Neste contexto, é urgente agir. É urgente recrutar. É urgente preparar. É urgente formar. É urgente dignificar profissões absolutamente essenciais para a qualidade de vida de todos nós. Hoje, encontrar um canalizador, um eletricista, um pedreiro ou um pintor tornou-se, para muitos portugueses, um exercício de frustração. É urgente, também, que se compreenda que esta escassez de mão-de-obra é mais do que um constrangimento económico, acaba por ser um constrangimento de dignidade humana.
É dramático, por exemplo, o cenário que enfrentam milhares de idosos que vivem em casas degradadas, onde um cano que rebentou ou uma avaria elétrica podem pôr em causa a segurança, a higiene e a habitabilidade mínima. E nas condições descritas, não conseguem encontrar quem resolva esses problemas. Não conseguem porque não há. O problema, antes localizado, tornou-se estrutural. Tornou-se transversal. Tornou-se visível. E tornou-se caro.
Num contexto de escassez, as poucas soluções existentes fazem-se pagar a preços frequentemente descontextualizados da realidade de quem precisa.
Estes constrangimentos são sentidos de forma transversal: se para uma grande empresa já é difícil encontrar quem execute uma reparação urgente, imagine-se o que será para uma família sem contactos, sem estrutura, sem capacidade de negociação. A precariedade da resposta técnica ameaça tornar-se um traço definidor da nossa realidade habitacional.
Num país em que o parque habitacional é profundamente envelhecido, esta é uma questão que se tornará ainda mais aguda. Com o passar do tempo, todas as casas precisarão de ser reparadas. Todas, sem exceção.

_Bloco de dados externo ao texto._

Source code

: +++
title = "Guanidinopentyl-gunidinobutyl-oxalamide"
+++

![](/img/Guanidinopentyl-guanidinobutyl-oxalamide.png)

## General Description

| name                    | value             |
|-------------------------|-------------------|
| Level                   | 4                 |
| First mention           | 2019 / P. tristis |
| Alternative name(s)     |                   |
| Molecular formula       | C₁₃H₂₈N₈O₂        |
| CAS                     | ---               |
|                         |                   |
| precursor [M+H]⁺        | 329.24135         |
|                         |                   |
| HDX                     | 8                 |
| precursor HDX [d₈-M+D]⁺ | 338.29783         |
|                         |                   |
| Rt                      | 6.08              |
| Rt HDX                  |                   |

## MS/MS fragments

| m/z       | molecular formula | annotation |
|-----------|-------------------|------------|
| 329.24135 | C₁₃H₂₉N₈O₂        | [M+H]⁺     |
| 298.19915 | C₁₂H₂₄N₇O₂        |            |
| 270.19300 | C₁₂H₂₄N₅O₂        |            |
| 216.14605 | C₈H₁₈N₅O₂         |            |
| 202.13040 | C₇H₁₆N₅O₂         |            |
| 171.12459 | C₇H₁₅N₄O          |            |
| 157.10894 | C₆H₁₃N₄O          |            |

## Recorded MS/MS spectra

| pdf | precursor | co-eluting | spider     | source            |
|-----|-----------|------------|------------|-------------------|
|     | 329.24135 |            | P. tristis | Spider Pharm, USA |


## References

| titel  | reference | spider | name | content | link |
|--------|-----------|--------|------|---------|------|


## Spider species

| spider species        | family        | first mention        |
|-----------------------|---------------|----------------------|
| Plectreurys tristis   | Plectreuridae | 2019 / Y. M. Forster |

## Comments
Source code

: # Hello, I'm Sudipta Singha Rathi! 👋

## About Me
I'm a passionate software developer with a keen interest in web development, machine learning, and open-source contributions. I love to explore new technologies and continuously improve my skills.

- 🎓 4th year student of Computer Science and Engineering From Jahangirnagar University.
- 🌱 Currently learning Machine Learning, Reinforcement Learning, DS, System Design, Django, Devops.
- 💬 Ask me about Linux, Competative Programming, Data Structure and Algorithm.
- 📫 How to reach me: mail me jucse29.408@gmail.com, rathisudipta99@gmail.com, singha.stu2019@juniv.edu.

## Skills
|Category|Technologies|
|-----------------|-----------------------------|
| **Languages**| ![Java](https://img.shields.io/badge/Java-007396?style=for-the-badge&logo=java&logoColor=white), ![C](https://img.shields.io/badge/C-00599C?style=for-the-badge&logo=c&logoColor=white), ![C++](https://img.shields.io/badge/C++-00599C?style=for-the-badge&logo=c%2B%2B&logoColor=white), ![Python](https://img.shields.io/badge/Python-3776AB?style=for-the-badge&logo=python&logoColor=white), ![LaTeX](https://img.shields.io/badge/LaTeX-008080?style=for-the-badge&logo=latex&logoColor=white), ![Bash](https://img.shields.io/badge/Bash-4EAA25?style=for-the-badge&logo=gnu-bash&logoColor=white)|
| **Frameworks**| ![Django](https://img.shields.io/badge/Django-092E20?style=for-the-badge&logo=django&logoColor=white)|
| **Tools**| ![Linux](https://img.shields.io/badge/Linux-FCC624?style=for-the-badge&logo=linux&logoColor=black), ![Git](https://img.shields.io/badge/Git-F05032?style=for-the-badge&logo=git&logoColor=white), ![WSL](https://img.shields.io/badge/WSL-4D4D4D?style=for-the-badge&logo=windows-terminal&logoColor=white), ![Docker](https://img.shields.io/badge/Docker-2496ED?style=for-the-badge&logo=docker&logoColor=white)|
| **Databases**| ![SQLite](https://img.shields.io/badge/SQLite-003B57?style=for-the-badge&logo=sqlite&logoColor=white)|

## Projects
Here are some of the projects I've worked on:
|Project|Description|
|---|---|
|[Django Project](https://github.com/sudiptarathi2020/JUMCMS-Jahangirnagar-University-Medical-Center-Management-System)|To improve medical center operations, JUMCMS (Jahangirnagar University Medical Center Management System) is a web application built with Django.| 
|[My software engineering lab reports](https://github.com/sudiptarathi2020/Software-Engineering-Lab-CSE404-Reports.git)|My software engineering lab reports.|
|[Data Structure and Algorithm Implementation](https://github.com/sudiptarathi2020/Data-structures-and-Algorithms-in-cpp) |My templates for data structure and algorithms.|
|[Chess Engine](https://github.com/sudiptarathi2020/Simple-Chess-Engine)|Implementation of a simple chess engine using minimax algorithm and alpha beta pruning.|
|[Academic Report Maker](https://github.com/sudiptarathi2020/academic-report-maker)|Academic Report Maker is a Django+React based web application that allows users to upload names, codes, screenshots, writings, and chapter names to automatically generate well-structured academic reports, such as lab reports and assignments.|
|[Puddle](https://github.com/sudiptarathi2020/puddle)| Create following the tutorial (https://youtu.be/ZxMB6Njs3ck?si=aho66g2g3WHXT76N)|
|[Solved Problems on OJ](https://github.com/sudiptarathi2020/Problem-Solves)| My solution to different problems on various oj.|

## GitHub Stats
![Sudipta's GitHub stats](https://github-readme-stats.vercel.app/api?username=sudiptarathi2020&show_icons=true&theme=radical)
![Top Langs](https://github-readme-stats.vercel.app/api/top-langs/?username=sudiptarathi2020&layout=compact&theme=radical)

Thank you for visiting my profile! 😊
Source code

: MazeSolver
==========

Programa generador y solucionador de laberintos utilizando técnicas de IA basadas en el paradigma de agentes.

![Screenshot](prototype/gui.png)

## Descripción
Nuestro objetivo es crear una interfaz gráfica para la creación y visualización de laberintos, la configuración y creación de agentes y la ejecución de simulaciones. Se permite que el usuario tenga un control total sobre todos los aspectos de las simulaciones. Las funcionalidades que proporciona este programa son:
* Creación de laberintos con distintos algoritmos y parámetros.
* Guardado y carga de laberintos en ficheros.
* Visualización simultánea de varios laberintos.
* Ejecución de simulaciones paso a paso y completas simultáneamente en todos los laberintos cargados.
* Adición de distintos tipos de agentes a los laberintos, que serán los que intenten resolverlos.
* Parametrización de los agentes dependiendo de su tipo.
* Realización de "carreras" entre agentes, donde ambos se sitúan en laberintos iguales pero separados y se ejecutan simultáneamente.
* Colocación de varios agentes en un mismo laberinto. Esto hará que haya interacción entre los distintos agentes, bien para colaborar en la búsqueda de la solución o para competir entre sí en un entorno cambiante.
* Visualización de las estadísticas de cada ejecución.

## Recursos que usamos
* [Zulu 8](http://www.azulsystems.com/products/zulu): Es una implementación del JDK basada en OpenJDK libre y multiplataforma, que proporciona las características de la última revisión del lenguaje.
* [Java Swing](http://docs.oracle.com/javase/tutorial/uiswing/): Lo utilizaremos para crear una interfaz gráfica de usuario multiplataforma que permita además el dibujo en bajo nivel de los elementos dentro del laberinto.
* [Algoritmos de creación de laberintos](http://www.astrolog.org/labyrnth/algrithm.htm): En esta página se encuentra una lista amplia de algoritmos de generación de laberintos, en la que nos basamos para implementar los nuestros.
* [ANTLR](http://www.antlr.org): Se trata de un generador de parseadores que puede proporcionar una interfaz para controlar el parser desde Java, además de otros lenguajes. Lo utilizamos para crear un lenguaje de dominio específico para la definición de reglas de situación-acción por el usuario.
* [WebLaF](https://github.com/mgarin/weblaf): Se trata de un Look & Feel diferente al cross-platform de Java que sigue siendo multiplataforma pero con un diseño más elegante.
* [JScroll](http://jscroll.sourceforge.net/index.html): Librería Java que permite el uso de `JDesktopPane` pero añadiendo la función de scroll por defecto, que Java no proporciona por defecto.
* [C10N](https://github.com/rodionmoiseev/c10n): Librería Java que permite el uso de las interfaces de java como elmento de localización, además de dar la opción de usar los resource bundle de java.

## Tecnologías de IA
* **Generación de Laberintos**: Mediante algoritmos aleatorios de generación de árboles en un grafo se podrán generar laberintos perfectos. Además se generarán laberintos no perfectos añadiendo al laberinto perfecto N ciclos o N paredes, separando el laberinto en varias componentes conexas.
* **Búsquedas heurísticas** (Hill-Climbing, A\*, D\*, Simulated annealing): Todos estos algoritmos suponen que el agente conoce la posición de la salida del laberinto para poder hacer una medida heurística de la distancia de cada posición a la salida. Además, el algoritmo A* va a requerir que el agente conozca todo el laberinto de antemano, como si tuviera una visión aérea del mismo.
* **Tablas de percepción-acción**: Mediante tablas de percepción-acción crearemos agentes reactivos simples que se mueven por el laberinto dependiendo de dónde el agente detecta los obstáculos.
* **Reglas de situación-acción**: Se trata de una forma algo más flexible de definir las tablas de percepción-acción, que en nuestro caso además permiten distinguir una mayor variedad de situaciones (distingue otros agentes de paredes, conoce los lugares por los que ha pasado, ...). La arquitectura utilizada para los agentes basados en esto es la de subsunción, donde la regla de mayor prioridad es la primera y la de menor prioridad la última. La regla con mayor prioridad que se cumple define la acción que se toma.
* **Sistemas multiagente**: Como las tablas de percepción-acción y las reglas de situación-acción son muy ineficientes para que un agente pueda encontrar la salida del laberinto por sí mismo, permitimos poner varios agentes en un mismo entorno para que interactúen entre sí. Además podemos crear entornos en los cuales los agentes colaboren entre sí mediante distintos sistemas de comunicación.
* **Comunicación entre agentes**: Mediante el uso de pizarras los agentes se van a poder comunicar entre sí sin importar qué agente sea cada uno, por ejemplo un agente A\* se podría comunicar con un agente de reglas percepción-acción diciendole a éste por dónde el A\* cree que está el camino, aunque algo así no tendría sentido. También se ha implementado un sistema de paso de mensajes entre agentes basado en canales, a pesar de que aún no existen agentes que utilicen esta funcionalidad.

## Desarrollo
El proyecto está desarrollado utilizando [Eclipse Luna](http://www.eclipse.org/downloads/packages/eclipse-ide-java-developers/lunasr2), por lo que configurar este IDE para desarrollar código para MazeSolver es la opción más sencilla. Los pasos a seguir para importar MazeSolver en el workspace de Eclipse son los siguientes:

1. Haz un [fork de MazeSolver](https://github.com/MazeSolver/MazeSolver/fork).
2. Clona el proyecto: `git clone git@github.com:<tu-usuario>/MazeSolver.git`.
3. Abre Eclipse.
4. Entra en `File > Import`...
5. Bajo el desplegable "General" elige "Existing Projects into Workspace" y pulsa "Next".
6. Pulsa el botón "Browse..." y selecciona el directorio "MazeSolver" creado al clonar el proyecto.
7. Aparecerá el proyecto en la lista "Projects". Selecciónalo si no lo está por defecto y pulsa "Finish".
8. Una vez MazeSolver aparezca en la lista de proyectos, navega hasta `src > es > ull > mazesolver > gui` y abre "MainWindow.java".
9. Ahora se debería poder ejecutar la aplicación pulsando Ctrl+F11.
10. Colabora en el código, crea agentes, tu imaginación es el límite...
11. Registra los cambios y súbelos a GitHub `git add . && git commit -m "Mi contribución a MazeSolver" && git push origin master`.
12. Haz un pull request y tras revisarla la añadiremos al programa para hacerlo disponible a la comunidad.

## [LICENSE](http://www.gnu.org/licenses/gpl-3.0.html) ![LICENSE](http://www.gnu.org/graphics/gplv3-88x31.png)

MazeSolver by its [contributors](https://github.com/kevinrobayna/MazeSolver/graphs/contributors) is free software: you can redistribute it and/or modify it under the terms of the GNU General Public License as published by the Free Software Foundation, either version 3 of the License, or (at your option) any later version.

E se nada for feito, não haverá quem o faça.
Um inquérito realizado pela AICCOPN revela-nos dados que falam por si: 86% das empresas de obras privadas e 75% das empresas de obras públicas identificam a escassez de trabalhadores qualificados como o principal entrave à sua atividade. Paralelamente, o preço das matérias-primas é já um fator crítico para 39% das empresas. Trata-se, portanto, de um triângulo de pressões: escassez de mão-de-obra, custo dos materiais e desequilíbrio nos preços contratados, que ameaça colapsar o sistema.
Logicamente, não podemos continuar a adiar respostas. É preciso agir estruturalmente, é preciso melhorar a eficiência energética das habitações envelhecidas, é preciso reparar o que está estragado, é preciso pensar estrategicamente e investir. As atividades de construção, reparam, protegem e asseguram continuidade dos espaços onde vivemos.
É tempo de encarar esta realidade com a seriedade exigida. É tempo de devolver prestígio às profissões ligadas à construção, de as tornar apelativas, de investir na sua formação e valorização. E é tempo, também, de perceber que quando falta quem edifica, falta quem cuida das nossas casas e, consequentemente, das nossas pessoas.